### Task goal
How many lines in the entries below contain the string "graph"? Reply with the number only.

******

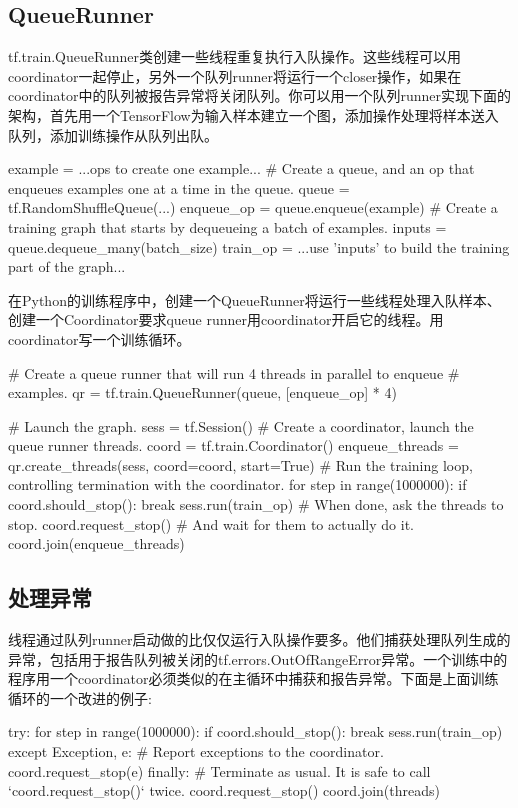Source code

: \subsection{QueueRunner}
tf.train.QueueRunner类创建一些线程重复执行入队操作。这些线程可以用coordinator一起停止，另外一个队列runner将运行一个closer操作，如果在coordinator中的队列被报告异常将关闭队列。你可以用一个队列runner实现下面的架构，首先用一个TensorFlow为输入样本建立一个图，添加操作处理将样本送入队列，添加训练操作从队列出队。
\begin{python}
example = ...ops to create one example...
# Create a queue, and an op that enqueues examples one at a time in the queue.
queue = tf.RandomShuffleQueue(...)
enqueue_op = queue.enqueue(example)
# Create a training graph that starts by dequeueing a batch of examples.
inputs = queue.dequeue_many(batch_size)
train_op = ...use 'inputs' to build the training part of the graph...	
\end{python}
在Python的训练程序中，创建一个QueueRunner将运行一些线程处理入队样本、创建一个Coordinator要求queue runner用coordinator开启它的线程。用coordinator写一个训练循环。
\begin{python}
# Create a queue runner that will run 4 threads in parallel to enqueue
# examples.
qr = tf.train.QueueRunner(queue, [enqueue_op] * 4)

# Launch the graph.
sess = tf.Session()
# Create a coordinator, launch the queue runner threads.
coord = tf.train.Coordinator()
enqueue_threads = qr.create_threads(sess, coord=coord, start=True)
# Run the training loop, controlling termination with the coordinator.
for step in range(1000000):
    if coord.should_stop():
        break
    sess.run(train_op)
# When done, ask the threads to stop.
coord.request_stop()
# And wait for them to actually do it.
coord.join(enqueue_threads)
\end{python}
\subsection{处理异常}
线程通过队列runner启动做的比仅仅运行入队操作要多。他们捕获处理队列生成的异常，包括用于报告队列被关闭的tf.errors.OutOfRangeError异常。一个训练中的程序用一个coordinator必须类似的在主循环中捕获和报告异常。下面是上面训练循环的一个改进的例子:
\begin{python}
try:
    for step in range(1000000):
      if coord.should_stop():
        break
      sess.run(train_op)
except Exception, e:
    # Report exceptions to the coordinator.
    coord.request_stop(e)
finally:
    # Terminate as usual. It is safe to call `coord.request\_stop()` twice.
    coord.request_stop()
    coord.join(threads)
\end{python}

******

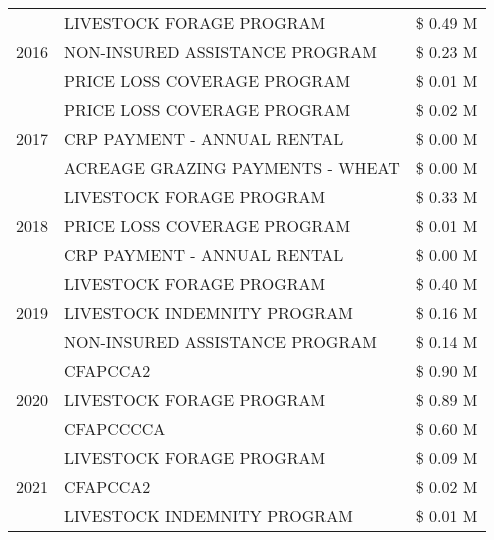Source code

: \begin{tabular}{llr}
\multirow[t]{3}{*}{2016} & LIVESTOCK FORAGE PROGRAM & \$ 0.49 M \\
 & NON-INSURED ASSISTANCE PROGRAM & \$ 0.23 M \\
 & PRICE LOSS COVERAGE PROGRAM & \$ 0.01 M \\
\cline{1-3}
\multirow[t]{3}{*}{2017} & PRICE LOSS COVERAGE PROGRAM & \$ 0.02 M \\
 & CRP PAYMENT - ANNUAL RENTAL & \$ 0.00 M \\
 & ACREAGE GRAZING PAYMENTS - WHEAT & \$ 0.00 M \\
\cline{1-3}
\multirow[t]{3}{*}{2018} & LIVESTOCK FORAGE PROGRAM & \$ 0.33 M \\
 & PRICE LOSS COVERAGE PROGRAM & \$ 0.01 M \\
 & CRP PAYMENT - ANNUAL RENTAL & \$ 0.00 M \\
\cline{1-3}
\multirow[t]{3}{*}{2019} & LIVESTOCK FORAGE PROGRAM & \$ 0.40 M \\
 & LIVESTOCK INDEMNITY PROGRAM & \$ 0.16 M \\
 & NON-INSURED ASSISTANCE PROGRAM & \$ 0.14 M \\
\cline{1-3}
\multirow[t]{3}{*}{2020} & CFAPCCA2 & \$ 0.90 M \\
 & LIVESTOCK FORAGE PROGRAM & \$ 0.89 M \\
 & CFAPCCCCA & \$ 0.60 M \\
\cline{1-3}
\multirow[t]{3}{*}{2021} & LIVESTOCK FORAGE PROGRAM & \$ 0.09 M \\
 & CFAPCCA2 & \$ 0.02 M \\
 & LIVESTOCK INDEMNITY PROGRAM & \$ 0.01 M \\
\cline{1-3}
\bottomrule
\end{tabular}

******

### The completed task
3